Industri telekomunikasi memang begitu cepat melesat. Rasanya baru kemarin merasakan konektivitas data 3G yang lumayan cepat melontarkan internet usai terseok-seok dengan 2G. Berlanjut ke 4G yang jauh lebih stabil dan mumpuni memenuhi kebutuhan internet pelanggan dari berbagai kalangan.
Berlanjut ke 5G yang kini masih mencari jati diri, lantaran tak semasif 4G dari sisi ekspansi jaringan dan penggunaannya. Lalu kini, di Mobile World Congress (MWC) 2023 yang berlangsung di Barcelona, Spanyol, sudah digaungkan eranya 5.5G yang bakal menjadi cikal bakal teknologi 6G.
Baca juga: Wilayah Maritim RI Mau Cicipi Letupan 5G |
Nah, dengan semakin demikian canggihnya teknologi telekomunikasi, maka pertanyaan yang kemudian muncul adalah, apakah pelanggan butuh? Internet sebegitu cepatnya mau dipakai untuk apa?
Menurut Hendri Mulya Syam, Direktur Utama Telkomsel, secara teknis teknologi era 6G akan hadir di dunia untuk kemudian bakal menggantikan 5G, di mana biasanya siklus teknologi itu secara tren sudah terbentuk mengikuti perkembangan kebutuhannya.
"Teknologi terbaru tentunya akan menggantikan atau minimal melengkapi teknologi sebelumnya. Kalau dilihat siklusnya, 3G itu sudah ada sejak 1999 dan diluncurkan secara komersial oleh Telkomsel di Indonesia pada 2006. Sementara teknologi 4G sudah hadir sejak tahun 2008 dan diperkenalkan secara komersial oleh Telkomsel pada 2014. Sedangkan untuk 5G sudah ada pada 2018 dan dihadirkan secara komersial oleh Telkomsel pada 2021. Cara melihatnya seperti itu," papar Hendri saat berbincang dengan detikINET di sela perhelatan MWC 2023 di Barcelona, Spanyol.

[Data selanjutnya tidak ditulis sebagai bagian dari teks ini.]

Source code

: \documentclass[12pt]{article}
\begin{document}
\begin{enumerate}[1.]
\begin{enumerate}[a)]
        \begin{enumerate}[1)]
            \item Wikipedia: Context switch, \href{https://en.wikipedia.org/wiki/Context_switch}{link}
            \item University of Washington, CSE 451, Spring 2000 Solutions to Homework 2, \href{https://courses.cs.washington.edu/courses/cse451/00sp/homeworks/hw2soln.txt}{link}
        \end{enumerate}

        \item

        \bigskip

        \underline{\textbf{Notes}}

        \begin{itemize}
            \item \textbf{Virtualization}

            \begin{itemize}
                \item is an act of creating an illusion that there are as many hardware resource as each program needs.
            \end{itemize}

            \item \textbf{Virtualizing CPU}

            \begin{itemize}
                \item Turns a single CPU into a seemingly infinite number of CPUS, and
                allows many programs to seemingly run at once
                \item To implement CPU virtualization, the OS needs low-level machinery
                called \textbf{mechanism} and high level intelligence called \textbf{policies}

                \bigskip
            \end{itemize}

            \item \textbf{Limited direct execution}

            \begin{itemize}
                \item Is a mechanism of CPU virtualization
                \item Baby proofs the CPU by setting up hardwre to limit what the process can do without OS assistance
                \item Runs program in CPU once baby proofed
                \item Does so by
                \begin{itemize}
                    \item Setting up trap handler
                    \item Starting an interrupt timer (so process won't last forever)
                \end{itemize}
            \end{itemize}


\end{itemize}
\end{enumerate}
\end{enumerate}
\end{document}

Selanjutnya, apa sebenarnya yang dibutuhkan pelanggan? Jika keperluannya 'sebatas' download video 4K maka lontaran internet 4G dengan kecepatan download 16 MB itu dianggap sudah sangat cukup.
"Kalau pelanggan kan mau itu 3G, 4G, atau 5G yang penting internetnya cepat. Tidak perlu lagi gimmick yang berlebihan. Jadi menurut saya, teknologi-teknologi berikutnya tidak semudah itu secara langsung diimplementasi operator, terutama dengan pertimbangan investasi dan potensi pemanfaatan jangka panjangnya," lanjutnya.
Pun begitu, teknologi 4G diyakini masih banyak ruang untuk bisa lebih diutilisasi dan dikembangkan. Pesan tersebut secara tersirat sudah bisa dilihat dari nama yang dilekatkan pada teknologi 4G itu sendiri.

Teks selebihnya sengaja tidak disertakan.